My Last Christmas at The Crossing Church

Author's Note: This post will be a bit more personal and not as many direct jabs at The Crossing Church (though there will be some).  I'm fully carb loaded, with wine in hand, and ready for the comments about how I'm so "bitter" and have "hardened my heart".  

My last Christmas as The Crossing Church was December of 2010.  It was a Christmas Eve service, candlelight I believe, and I was stressed as always.

Going to church The Crossing Church as a family was difficult.  First, there are people directing you in the parking lot.  This is nice and fine if you have a small vehicle.  My husband drives a large truck, and without fail there was some 15 year old forcibly directing my husband into a spot that would never fit the truck.  My husband would be mad, would ignore the direction (you are supposed to submit to their authority, even if they are idiots, so my nerves would go to high), and park where he wanted.  I would be praying the entire time for God, Jesus, someone to please give us a truck-sized spot so we could obey and not get in trouble.  Never.  Not once.

Next came the seating Nazis.  In accordance with Crossing policy (or rather copying what Elevation Church does), people would be seated front to back with no spaces in between.  This was to give a feeling of high energy and excitement.  Well fuck...my husband has a bad knee and needs to be on an end to straighten his leg.  He would ask the seating person kindly to seat him on an end, up front, in back, any end as long as he wasn't cramped in the middle.  They would begrudgingly do it but not without a shit ton of shame.  But then inevitably they would need to fill more seats and try to force us to the middle.  It was a fight every single week and this time was no exception.

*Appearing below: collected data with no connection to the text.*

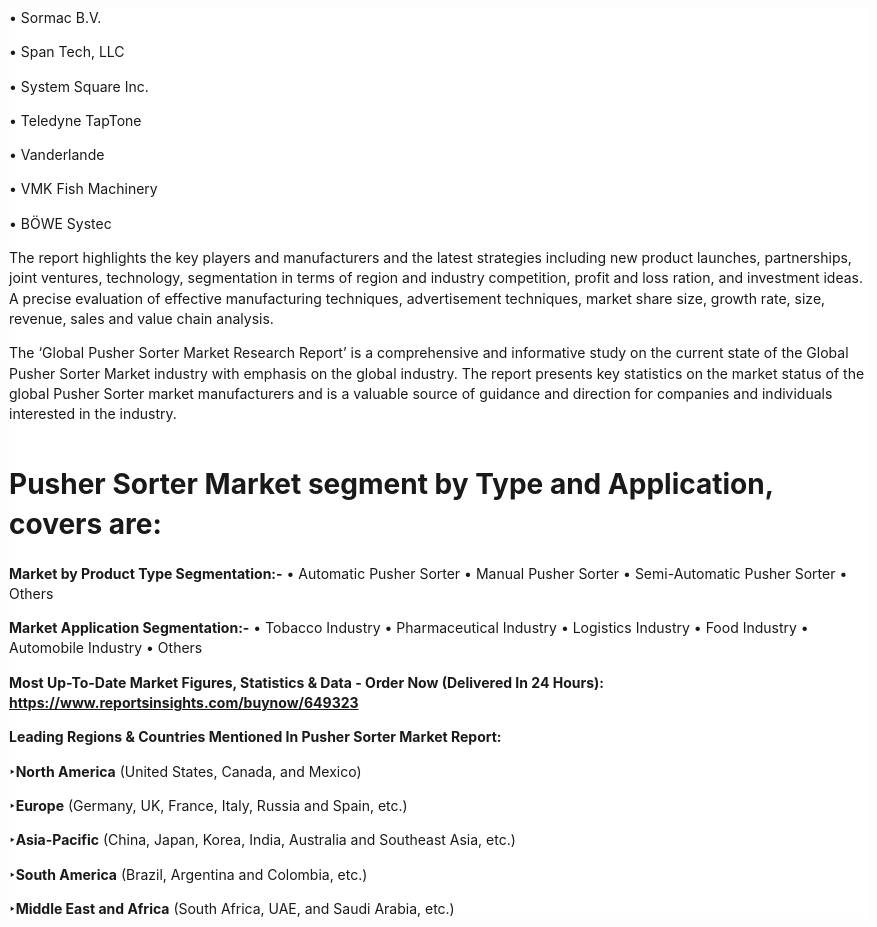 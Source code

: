 • Sormac B.V.

• Span Tech, LLC

• System Square Inc.

• Teledyne TapTone

• Vanderlande

• VMK Fish Machinery

• BÖWE Systec

The report highlights the key players and manufacturers and the latest strategies including new product launches, partnerships, joint ventures, technology, segmentation in terms of region and industry competition, profit and loss ration, and investment ideas. A precise evaluation of effective manufacturing techniques, advertisement techniques, market share size, growth rate, size, revenue, sales and value chain analysis.

The ‘Global Pusher Sorter Market Research Report’ is a comprehensive and informative study on the current state of the Global Pusher Sorter Market industry with emphasis on the global industry. The report presents key statistics on the market status of the global Pusher Sorter market manufacturers and is a valuable source of guidance and direction for companies and individuals interested in the industry.

# <strong>Pusher Sorter Market segment by Type and Application, covers are:</strong>

<strong>Market by Product Type Segmentation:-</strong>
• Automatic Pusher Sorter
• Manual Pusher Sorter
• Semi-Automatic Pusher Sorter
• Others

<strong>Market Application Segmentation:-</strong>
• Tobacco Industry
• Pharmaceutical Industry
• Logistics Industry
• Food Industry
• Automobile Industry
• Others

<strong>Most Up-To-Date Market Figures, Statistics & Data - Order Now (Delivered In 24 Hours): <a href=https://www.reportsinsights.com/buynow/649323>https://www.reportsinsights.com/buynow/649323</a></strong>

<strong>Leading Regions &amp; Countries Mentioned In Pusher Sorter Market Report:</strong>

<strong>‣North America</strong> (United States, Canada, and Mexico)

<strong>‣Europe</strong> (Germany, UK, France, Italy, Russia and Spain, etc.)

<strong>‣Asia-Pacific</strong> (China, Japan, Korea, India, Australia and Southeast Asia, etc.)

<strong>‣South America</strong> (Brazil, Argentina and Colombia, etc.)

<strong>‣Middle East and Africa</strong> (South Africa, UAE, and Saudi Arabia, etc.)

I didn't want to obey them, I fully saw my husband's point, but I felt The Crossing was my last hope in trying to do the Christian thing, and felt compliance was the only way I could make it to the other side.  As we sat down I was arranging my coat, gloves and purse, and looked down to see the diamond had fallen out of my wedding ring.  My eyes welled with tears.  In any other place or situation I would have asked for help in looking for it.  I would have asked for the lights to be turned on, or asked that people search for it after the service.  But I didn't feel I could do that here.  We were supposed to be depopulating hell and not worried about material things.  I felt I'd be shamed to ask.

Now my diamond wasn't some massive full carat or anything special.  It was a chip at best.  My husband had proposed on Christmas Eve.  We were poor and he used all he had to buy me that ring.  It was my chip.  Now here we were on Christmas Eve again and it was gone forever.  I prayed, "Why?  Why?!  Am I really not allowed anything?  WHY!?!"  The silence permeated me.

That was to be the last Christmas Eve in a church for me.  I don't miss it.  I don't miss a thing.